This year we had our second annual tutorial conference, RWDevCon 2016, and it was a huge hit.

Attendees called the conference “a great mix of conference and training”, “well organized and executed”, and my personal favorite – “better than WWDC.” :]

Our team of speakers put so much time, effort, and care into each of our tutorials, and it seemed a shame that they would never be seen again. Plus, we heard from so many attendees that they had trouble deciding which tutorial to attend, since they often wanted to attend two at once – or all three.

So this year, for the first time ever, we are providing a way for you to enjoy the RWDevCon experience virtually – through the RWDevCon 2016 Vault!
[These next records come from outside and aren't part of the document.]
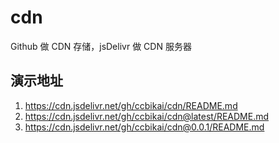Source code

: # cdn
Github 做 CDN 存储，jsDelivr 做 CDN 服务器

## 演示地址

1. https://cdn.jsdelivr.net/gh/ccbikai/cdn/README.md
1. https://cdn.jsdelivr.net/gh/ccbikai/cdn@latest/README.md
1. https://cdn.jsdelivr.net/gh/ccbikai/cdn@0.0.1/README.md
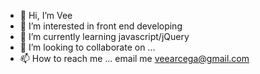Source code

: - 👋 Hi, I’m Vee
- 👀 I’m interested in front end developing
- 🌱 I’m currently learning javascript/jQuery
- 💞️ I’m looking to collaborate on ...
- 📫 How to reach me ... email me veearcega@gmail.com

<!---
vee420/vee420 is a ✨ special ✨ repository because its `README.md` (this file) appears on your GitHub profile.
You can click the Preview link to take a look at your changes.
--->

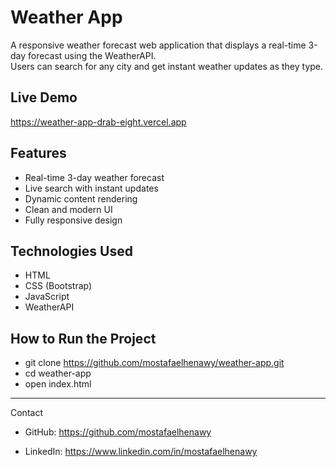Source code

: 

# Weather App

A responsive weather forecast web application that displays a real-time 3-day forecast using the WeatherAPI.  
Users can search for any city and get instant weather updates as they type.

## Live Demo  
https://weather-app-drab-eight.vercel.app

## Features  
- Real-time 3-day weather forecast  
- Live search with instant updates  
- Dynamic content rendering  
- Clean and modern UI  
- Fully responsive design

## Technologies Used  
- HTML  
- CSS (Bootstrap)  
- JavaScript  
- WeatherAPI

## How to Run the Project  

- git clone https://github.com/mostafaelhenawy/weather-app.git
- cd weather-app
- open index.html

---

Contact

- GitHub: https://github.com/mostafaelhenawy

- LinkedIn: https://www.linkedin.com/in/mostafaelhenawy

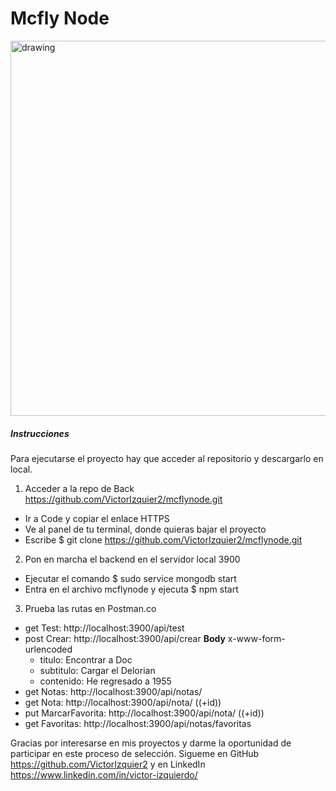 # Mcfly Node

<img src="https://wallup.net/wp-content/uploads/2017/11/17/188547-Back_to_the_Future-748x421.jpg" alt="drawing" width="600"/>


##### Instrucciones

Para ejecutarse el proyecto hay que acceder al repositorio y descargarlo en local.

1. Acceder a la repo de Back https://github.com/VictorIzquier2/mcflynode.git

 - Ir a Code y copiar el enlace HTTPS
 - Ve al panel de tu terminal, donde quieras bajar el proyecto
 - Escribe $ git clone https://github.com/VictorIzquier2/mcflynode.git

2. Pon en marcha el backend en el servidor local 3900
- Ejecutar el comando $ sudo service mongodb start
- Entra en el archivo mcflynode y ejecuta $ npm start

3. Prueba las rutas en Postman.co

- get Test: http://localhost:3900/api/test
- post Crear: http://localhost:3900/api/crear
   **Body** x-www-form-urlencoded
   - titulo: Encontrar a Doc
   - subtitulo: Cargar el Delorian
   - contenido: He regresado a 1955
- get Notas: http://localhost:3900/api/notas/
- get Nota: http://localhost:3900/api/nota/ ((+id))
- put MarcarFavorita: http://localhost:3900/api/nota/ ((+id))
- get Favoritas: http://localhost:3900/api/notas/favoritas

Gracias por interesarse en mis proyectos y darme la oportunidad de participar en este proceso de selección. 
Sigueme en GitHub https://github.com/VictorIzquier2 y en LinkedIn https://www.linkedin.com/in/victor-izquierdo/
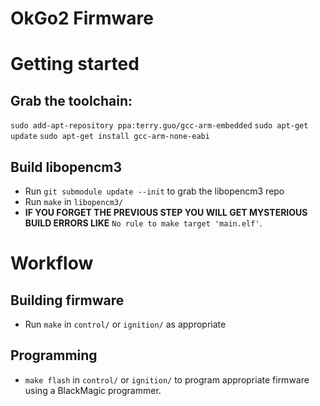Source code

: OkGo2 Firmware
==============

# Getting started
## Grab the toolchain:
`sudo add-apt-repository ppa:terry.guo/gcc-arm-embedded`
`sudo apt-get update`
`sudo apt-get install gcc-arm-none-eabi`

## Build libopencm3
* Run `git submodule update --init` to grab the libopencm3 repo
* Run `make` in `libopencm3/`
* **IF YOU FORGET THE PREVIOUS STEP YOU WILL GET MYSTERIOUS BUILD ERRORS LIKE**
  `No rule to make target 'main.elf'`.

# Workflow
## Building firmware
* Run `make` in `control/` or `ignition/` as appropriate

## Programming
* `make flash` in `control/` or `ignition/` to program appropriate firmware
  using a BlackMagic programmer.

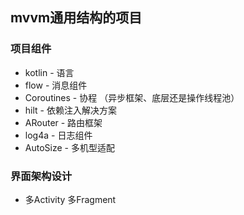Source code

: ## mvvm通用结构的项目
### 项目组件
* kotlin - 语言
* flow - 消息组件
* Coroutines - 协程 （异步框架、底层还是操作线程池）
* hilt - 依赖注入解决方案
* ARouter -  路由框架
* log4a - 日志组件
* AutoSize - 多机型适配
### 界面架构设计
* 多Activity 多Fragment
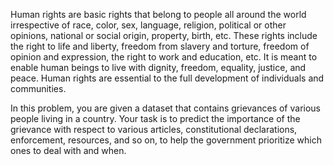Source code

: Human rights are basic rights that belong to people all around the world irrespective of race, color, sex, language, religion, political or other opinions, national or social origin, property, birth, etc. These rights include the right to life and liberty, freedom from slavery and torture, freedom of opinion and expression, the right to work and education, etc. It is meant to enable human beings to live with dignity, freedom, equality, justice, and peace. Human rights are essential to the full development of individuals and communities.

In this problem, you are given a dataset that contains grievances of various people living in a country. Your task is to predict the importance of the grievance with respect to various articles, constitutional declarations, enforcement, resources, and so on, to help the government prioritize which ones to deal with and when.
Keep reading to find out what the RWDevCon 2016 Vault is, how to get the launch discount, and how to enter for a chance to win a free copy!

What is the RWDevCon 2016 Vault?

The RWDevCon 2016 vault consists of three things.

1) Over 24 hours of hands-on video tutorials from beginning to advanced:

vault_01

2) Over 700 MB of sample projects – including iOS, tvOS, and watchOS projects, fully updated for Xcode 7.3:

vault_02

3) A 570 page conference book chock-full of demo and lab materials!

vault_03

The RWDevCon 2016 Vault includes tutorials on the following topics:

  • UIStackView
  • iOS Design Patterns in Swift
  • Programming in a Swift (rather than Objective-C) Style
  • Custom Controls
  • Advanced LLDB and Console Debugging
  • Introduction to Protocol-Oriented Programming
  • Swift and C Interoperability
  • App Architecture
  • MVVM in Practice
  • Architecting for Multiple Platforms
  • …and much more – 24 hands-on tutorials in total!

The RWDevCon Vault is a great way to level-up your iOS skills, and experience a taste of what RWDevCon is all about: hands-on experience, team coordination, inspiration, and friendship.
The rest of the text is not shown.